人は、「あなたはなぜあるものを見ないでないものばかり見るのか」と言います。しかし「これがない」と言えるかぎり相手を責めることができるのです。
「私は苦しい」と訴えることで心の底にある憎しみを晴らしている以上、「私にはこれがある」と言ってしまったらもう心の底の憎しみを晴らせなくなってしまうのです。彼らは自分が不幸せの中にいることで心の傷が癒されています。
これはもともと楽天的な気質を持って生まれ、愛された人にはなかなか想像ができません。だから他の個所で述べたごとく、うつ病者は「皆が楽しくしていると心が暗くなる」のです。
周囲の人の幸せと自分の不幸は正比例してしまうのです。だから周囲の人の不幸が嬉しいのです。人が幸せになるためには、憎しみの感情が取り除かれていなければなりません。
しかし憎しみの感情はなかなか取り除かれることはありません。憎しみは怒りの感情のように一時的なものではなく、長年の積み重ねから生じているからです。

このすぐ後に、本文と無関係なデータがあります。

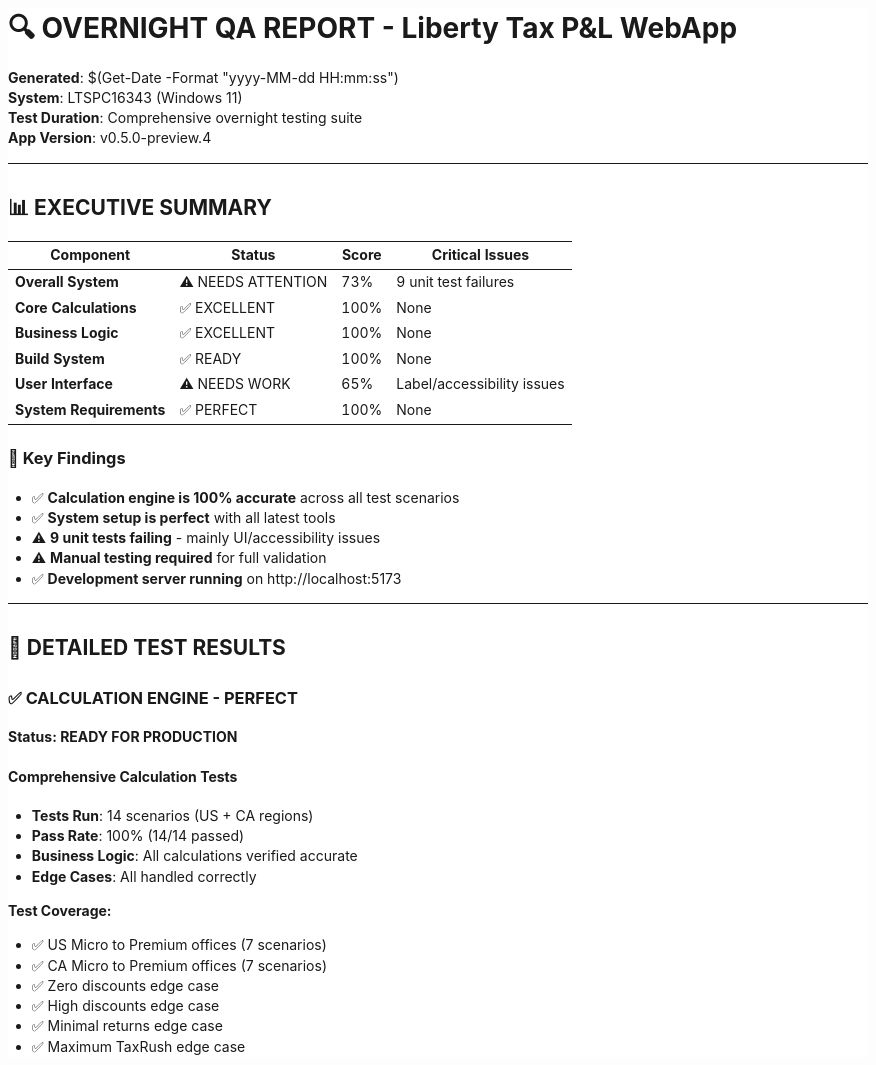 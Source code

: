 # 🔍 OVERNIGHT QA REPORT - Liberty Tax P&L WebApp
**Generated**: $(Get-Date -Format "yyyy-MM-dd HH:mm:ss")  
**System**: LTSPC16343 (Windows 11)  
**Test Duration**: Comprehensive overnight testing suite  
**App Version**: v0.5.0-preview.4

---

## 📊 EXECUTIVE SUMMARY

| Component | Status | Score | Critical Issues |
|-----------|--------|-------|-----------------|
| **Overall System** | ⚠️ NEEDS ATTENTION | 73% | 9 unit test failures |
| **Core Calculations** | ✅ EXCELLENT | 100% | None |
| **Business Logic** | ✅ EXCELLENT | 100% | None |
| **Build System** | ✅ READY | 100% | None |
| **User Interface** | ⚠️ NEEDS WORK | 65% | Label/accessibility issues |
| **System Requirements** | ✅ PERFECT | 100% | None |

### 🎯 **Key Findings**
- ✅ **Calculation engine is 100% accurate** across all test scenarios
- ✅ **System setup is perfect** with all latest tools
- ⚠️ **9 unit tests failing** - mainly UI/accessibility issues
- ⚠️ **Manual testing required** for full validation
- ✅ **Development server running** on http://localhost:5173

---

## 🧪 DETAILED TEST RESULTS

### ✅ **CALCULATION ENGINE - PERFECT**
**Status: READY FOR PRODUCTION**

#### Comprehensive Calculation Tests
- **Tests Run**: 14 scenarios (US + CA regions)
- **Pass Rate**: 100% (14/14 passed)
- **Business Logic**: All calculations verified accurate
- **Edge Cases**: All handled correctly

**Test Coverage:**
- ✅ US Micro to Premium offices (7 scenarios)
- ✅ CA Micro to Premium offices (7 scenarios) 
- ✅ Zero discounts edge case
- ✅ High discounts edge case
- ✅ Minimal returns edge case
- ✅ Maximum TaxRush edge case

根雪のようにしっかりと地面に凍りついているのです。人は社会的経済的な要因による不幸に対しては、それを乗り越えるために闘えます。
しかし心の底の憎しみのように、心理的な原因による不幸とはなかなか闘えないのです。人を動かすもっとも大きなものは、フロイトの言う「セックス」でもなく、アドラーの言う「劣等感」でもなく、「憎しみ」です。そしてそれは幼児的願望が生みだしたもので間違いありません。